● Task statement:
Once you find a line containing the word "site" in the entries below, copy it.

== == ==

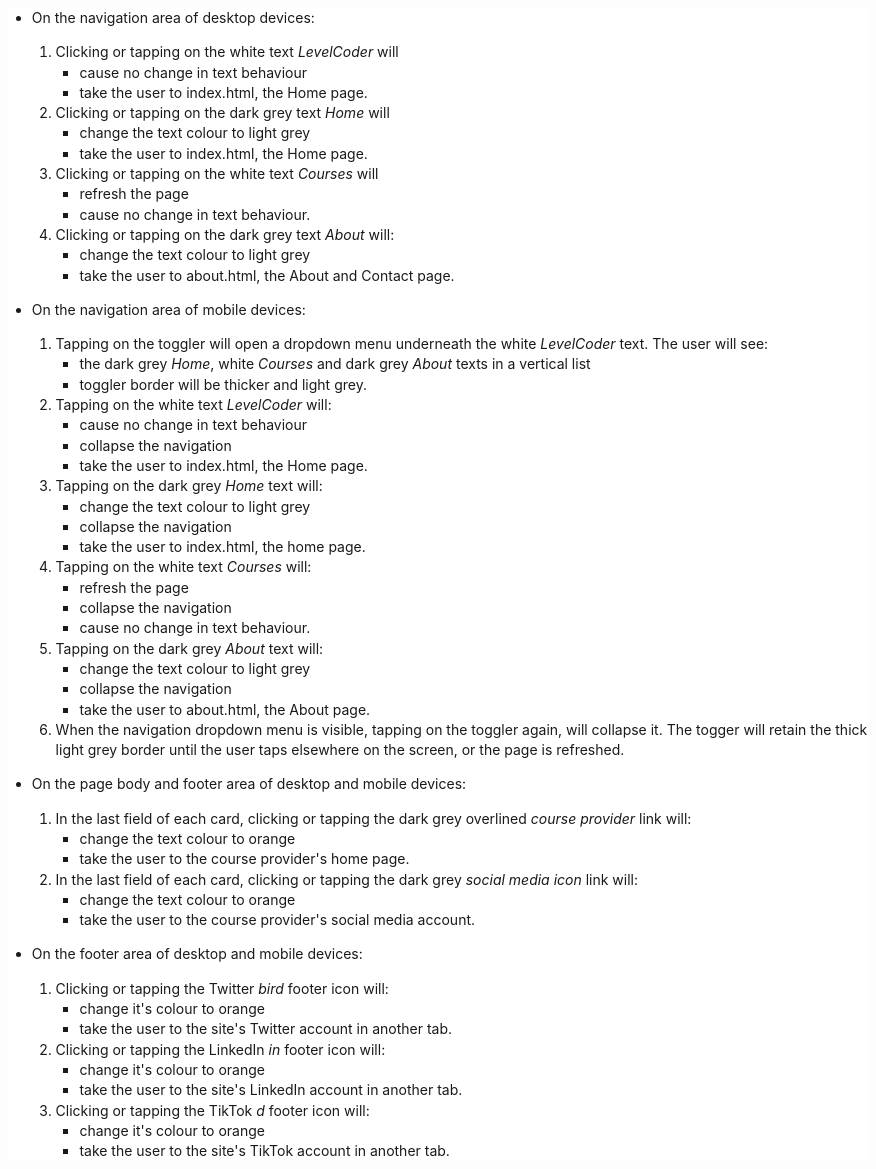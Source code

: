 * On the navigation area of desktop devices:
	1. Clicking or tapping on the white text *LevelCoder* will
		- cause no change in text behaviour
		- take the user to index.html, the Home page.
	2. Clicking or tapping on the dark grey text *Home* will
		- change the text colour to light grey 
		- take the user to index.html, the Home page.
	3. Clicking or tapping on the white text *Courses* will
		- refresh the page
		- cause no change in text behaviour.
	4. Clicking or tapping on the dark grey text *About* will:
		- change the text colour to light grey 
		- take the user to about.html, the About and Contact page.

* On the navigation area of mobile devices:
	1. Tapping on the toggler will open a dropdown menu underneath the white *LevelCoder* text. The user will see:
		- the dark grey *Home*, white *Courses* and dark grey *About* texts in a vertical list 
		- toggler border will be thicker and light grey.
	2. Tapping on the white text *LevelCoder* will:
		- cause no change in text behaviour
        - collapse the navigation
		- take the user to index.html, the Home page.
	3. Tapping on the dark grey *Home* text will:
		- change the text colour to light grey
		- collapse the navigation
		- take the user to index.html, the home page.
	4. Tapping on the white text *Courses* will:
		- refresh the page
		- collapse the navigation
		- cause no change in text behaviour.
	5. Tapping on the dark grey *About* text will:
		- change the text colour to light grey 
		- collapse the navigation
		- take the user to about.html, the About page.
	6. When the navigation dropdown menu is visible, tapping on the toggler again, will collapse it. The togger will retain the thick light grey border until the user taps elsewhere on the screen, or the page is refreshed.

* On the page body and footer area of desktop and mobile devices:
	1. In the last field of each card, clicking or tapping the dark grey overlined *course provider* link will:
		- change the text colour to orange
		- take the user to the course provider's home page.
	2. In the last field of each card, clicking or tapping the dark grey *social media icon* link will:
		- change the text colour to orange
		- take the user to the course provider's social media account.

* On the footer area of desktop and mobile devices:
	1. Clicking or tapping the Twitter *bird* footer icon will:
		- change it's colour to orange 
		- take the user to the site's Twitter account in another tab.
	2. Clicking or tapping the LinkedIn *in* footer icon will:
		- change it's colour to orange 
		- take the user to the site's LinkedIn account in another tab.
	3. Clicking or tapping the TikTok *d* footer icon will:
		- change it's colour to orange 
		- take the user to the site's TikTok account in another tab.
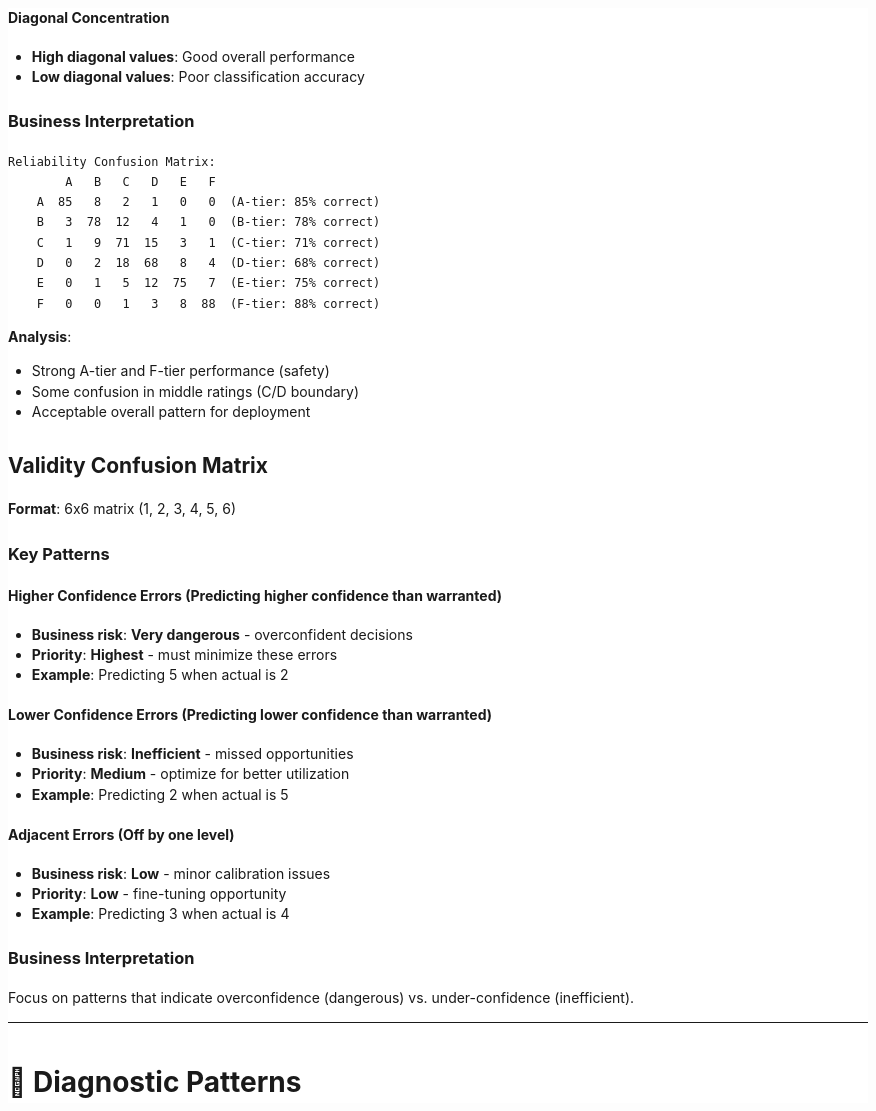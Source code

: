 #### **Diagonal Concentration**
- **High diagonal values**: Good overall performance
- **Low diagonal values**: Poor classification accuracy

### Business Interpretation
```
Reliability Confusion Matrix:
        A   B   C   D   E   F
    A  85   8   2   1   0   0  (A-tier: 85% correct)
    B   3  78  12   4   1   0  (B-tier: 78% correct)  
    C   1   9  71  15   3   1  (C-tier: 71% correct)
    D   0   2  18  68   8   4  (D-tier: 68% correct)
    E   0   1   5  12  75   7  (E-tier: 75% correct)
    F   0   0   1   3   8  88  (F-tier: 88% correct)
```

**Analysis**: 
- Strong A-tier and F-tier performance (safety)
- Some confusion in middle ratings (C/D boundary)
- Acceptable overall pattern for deployment

## Validity Confusion Matrix  
**Format**: 6x6 matrix (1, 2, 3, 4, 5, 6)

### Key Patterns

#### **Higher Confidence Errors** (Predicting higher confidence than warranted)
- **Business risk**: **Very dangerous** - overconfident decisions
- **Priority**: **Highest** - must minimize these errors
- **Example**: Predicting 5 when actual is 2

#### **Lower Confidence Errors** (Predicting lower confidence than warranted)
- **Business risk**: **Inefficient** - missed opportunities  
- **Priority**: **Medium** - optimize for better utilization
- **Example**: Predicting 2 when actual is 5

#### **Adjacent Errors** (Off by one level)
- **Business risk**: **Low** - minor calibration issues
- **Priority**: **Low** - fine-tuning opportunity
- **Example**: Predicting 3 when actual is 4

### Business Interpretation
Focus on patterns that indicate overconfidence (dangerous) vs. under-confidence (inefficient).

---

# 🚨 Diagnostic Patterns
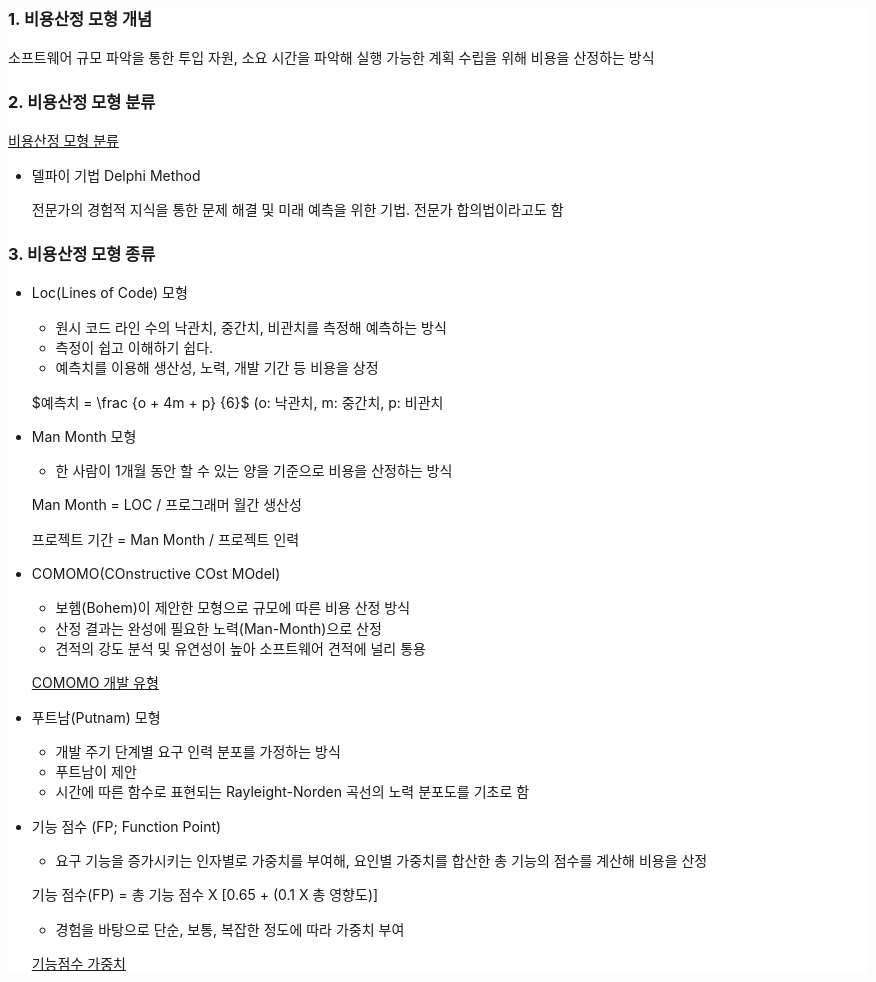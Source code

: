 ### 1. 비용산정 모형 개념

소프트웨어 규모 파악을 통한 투입 자원, 소요 시간을 파악해 실행 가능한 계획 수립을 위해 비용을 산정하는 방식

### 2. 비용산정 모형 분류

[비용산정 모형 분류](%E1%84%89%E1%85%A9%E1%84%91%E1%85%B3%E1%84%90%E1%85%B3%E1%84%8B%E1%85%B0%E1%84%8B%E1%85%A5%20%E1%84%80%E1%85%A2%E1%84%87%E1%85%A1%E1%86%AF%20%E1%84%87%E1%85%A1%E1%86%BC%E1%84%87%E1%85%A5%E1%86%B8%E1%84%85%E1%85%A9%E1%86%AB%20ea5ecf6dea3045b1a78943ffd9b99f90/%E1%84%87%E1%85%B5%E1%84%8B%E1%85%AD%E1%86%BC%E1%84%89%E1%85%A1%E1%86%AB%E1%84%8C%E1%85%A5%E1%86%BC%20%E1%84%86%E1%85%A9%E1%84%92%E1%85%A7%E1%86%BC%20%E1%84%87%E1%85%AE%E1%86%AB%E1%84%85%E1%85%B2%209f93873268494ed79c032089028fe439.csv)

- 델파이 기법 Delphi Method

    전문가의 경험적 지식을 통한 문제 해결 및 미래 예측을 위한 기법. 전문가 합의법이라고도 함

### 3. 비용산정 모형 종류

- Loc(Lines of Code) 모형
    - 원시 코드 라인 수의 낙관치, 중간치, 비관치를 측정해 예측하는 방식
    - 측정이 쉽고 이해하기 쉽다.
    - 예측치를 이용해 생산성, 노력, 개발 기간 등 비용을 상정

    $예측치 = \frac {o + 4m + p} {6}$ (o: 낙관치, m: 중간치, p: 비관치

- Man Month 모형
    - 한 사람이 1개월 동안 할 수 있는 양을 기준으로  비용을 산정하는 방식

    Man Month = LOC / 프로그래머 월간 생산성

    프로젝트 기간 = Man Month / 프로젝트 인력

- COMOMO(COnstructive COst MOdel)
    - 보헴(Bohem)이 제안한 모형으로 규모에 따른 비용 산정 방식
    - 산정 결과는 완성에 필요한 노력(Man-Month)으로 산정
    - 견적의 강도 분석 및 유연성이 높아 소프트웨어 견적에 널리 통용

    [COMOMO 개발 유형](%E1%84%89%E1%85%A9%E1%84%91%E1%85%B3%E1%84%90%E1%85%B3%E1%84%8B%E1%85%B0%E1%84%8B%E1%85%A5%20%E1%84%80%E1%85%A2%E1%84%87%E1%85%A1%E1%86%AF%20%E1%84%87%E1%85%A1%E1%86%BC%E1%84%87%E1%85%A5%E1%86%B8%E1%84%85%E1%85%A9%E1%86%AB%20ea5ecf6dea3045b1a78943ffd9b99f90/COMOMO%20%E1%84%80%E1%85%A2%E1%84%87%E1%85%A1%E1%86%AF%20%E1%84%8B%E1%85%B2%E1%84%92%E1%85%A7%E1%86%BC%20a84d72acc4fe484b9178afcf50a18722.csv)

- 푸트남(Putnam) 모형
    - 개발 주기 단계별 요구 인력 분포를 가정하는 방식
    - 푸트남이 제안
    - 시간에 따른 함수로 표현되는 Rayleight-Norden 곡선의 노력 분포도를 기초로 함
- 기능 점수 (FP; Function Point)
    - 요구 기능을 증가시키는 인자별로 가중치를 부여해, 요인별 가중치를 합산한 총 기능의 점수를 계산해 비용을 산정

    기능 점수(FP) = 총 기능 점수 X [0.65 + (0.1 X 총 영향도)]

    - 경험을 바탕으로 단순, 보통, 복잡한 정도에 따라 가중치 부여

    [기능점수 가중치](%E1%84%89%E1%85%A9%E1%84%91%E1%85%B3%E1%84%90%E1%85%B3%E1%84%8B%E1%85%B0%E1%84%8B%E1%85%A5%20%E1%84%80%E1%85%A2%E1%84%87%E1%85%A1%E1%86%AF%20%E1%84%87%E1%85%A1%E1%86%BC%E1%84%87%E1%85%A5%E1%86%B8%E1%84%85%E1%85%A9%E1%86%AB%20ea5ecf6dea3045b1a78943ffd9b99f90/%E1%84%80%E1%85%B5%E1%84%82%E1%85%B3%E1%86%BC%E1%84%8C%E1%85%A5%E1%86%B7%E1%84%89%E1%85%AE%20%E1%84%80%E1%85%A1%E1%84%8C%E1%85%AE%E1%86%BC%E1%84%8E%E1%85%B5%20fdc2e7c84487497f9f587eb9a8216e49.csv)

== == ==

● Written solution:
		- take the user to the site's Twitter account in another tab.
		- take the user to the site's LinkedIn account in another tab.
		- take the user to the site's TikTok account in another tab.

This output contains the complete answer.